About this task: Show every line below where "information" can be found.

-- Extracted entries follows --

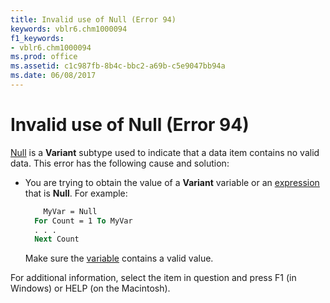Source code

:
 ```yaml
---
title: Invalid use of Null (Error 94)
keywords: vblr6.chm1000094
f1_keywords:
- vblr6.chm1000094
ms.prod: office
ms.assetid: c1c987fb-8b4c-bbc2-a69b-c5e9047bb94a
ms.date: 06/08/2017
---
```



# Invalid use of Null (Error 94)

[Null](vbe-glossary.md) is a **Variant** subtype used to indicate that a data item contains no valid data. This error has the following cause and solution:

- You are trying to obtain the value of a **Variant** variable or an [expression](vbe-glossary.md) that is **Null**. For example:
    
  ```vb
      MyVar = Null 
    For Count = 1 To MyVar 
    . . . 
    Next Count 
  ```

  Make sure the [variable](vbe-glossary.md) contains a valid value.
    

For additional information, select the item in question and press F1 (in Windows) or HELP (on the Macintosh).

-- Extracted entries concluded --
-- Extracted entries follows --

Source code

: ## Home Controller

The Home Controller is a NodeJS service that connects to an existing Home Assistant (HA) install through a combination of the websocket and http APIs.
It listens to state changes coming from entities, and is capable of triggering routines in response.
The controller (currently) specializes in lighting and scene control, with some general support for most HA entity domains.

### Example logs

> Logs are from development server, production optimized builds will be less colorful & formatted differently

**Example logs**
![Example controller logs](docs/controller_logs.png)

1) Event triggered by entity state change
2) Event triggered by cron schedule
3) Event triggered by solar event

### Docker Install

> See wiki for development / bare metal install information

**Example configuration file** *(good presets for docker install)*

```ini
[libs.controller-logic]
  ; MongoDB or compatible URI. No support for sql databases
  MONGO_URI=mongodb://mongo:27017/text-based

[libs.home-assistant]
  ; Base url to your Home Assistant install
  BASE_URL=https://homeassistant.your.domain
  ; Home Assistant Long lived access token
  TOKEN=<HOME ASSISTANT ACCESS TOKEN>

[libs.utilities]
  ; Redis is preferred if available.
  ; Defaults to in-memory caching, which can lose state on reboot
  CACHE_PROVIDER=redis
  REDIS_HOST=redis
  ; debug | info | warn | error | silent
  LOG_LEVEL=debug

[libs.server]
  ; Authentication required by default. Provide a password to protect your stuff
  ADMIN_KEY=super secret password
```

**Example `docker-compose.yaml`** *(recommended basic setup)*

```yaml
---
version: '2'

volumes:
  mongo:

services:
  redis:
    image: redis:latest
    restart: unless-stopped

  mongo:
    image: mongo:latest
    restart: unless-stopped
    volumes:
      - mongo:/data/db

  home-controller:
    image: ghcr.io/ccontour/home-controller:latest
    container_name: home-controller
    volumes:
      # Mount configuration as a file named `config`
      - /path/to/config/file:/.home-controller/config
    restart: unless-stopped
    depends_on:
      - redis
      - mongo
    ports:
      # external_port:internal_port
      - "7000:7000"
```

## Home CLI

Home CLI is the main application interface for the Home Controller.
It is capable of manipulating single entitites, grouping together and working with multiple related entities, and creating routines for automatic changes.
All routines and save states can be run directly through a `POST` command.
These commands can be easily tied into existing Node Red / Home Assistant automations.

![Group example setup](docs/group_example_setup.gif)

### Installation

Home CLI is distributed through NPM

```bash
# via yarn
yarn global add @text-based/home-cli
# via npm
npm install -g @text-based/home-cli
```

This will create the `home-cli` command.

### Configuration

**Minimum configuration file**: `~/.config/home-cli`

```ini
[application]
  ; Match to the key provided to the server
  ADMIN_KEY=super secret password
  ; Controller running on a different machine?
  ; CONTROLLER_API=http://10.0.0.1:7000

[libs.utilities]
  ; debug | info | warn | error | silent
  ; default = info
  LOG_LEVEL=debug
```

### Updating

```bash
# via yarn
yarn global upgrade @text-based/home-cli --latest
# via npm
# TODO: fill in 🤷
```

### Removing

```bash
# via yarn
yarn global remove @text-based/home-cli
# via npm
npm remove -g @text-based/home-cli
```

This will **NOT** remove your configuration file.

-- Extracted entries concluded --

Written response:
For additional information, select the item in question and press F1 (in Windows) or HELP (on the Macintosh).
> See wiki for development / bare metal install information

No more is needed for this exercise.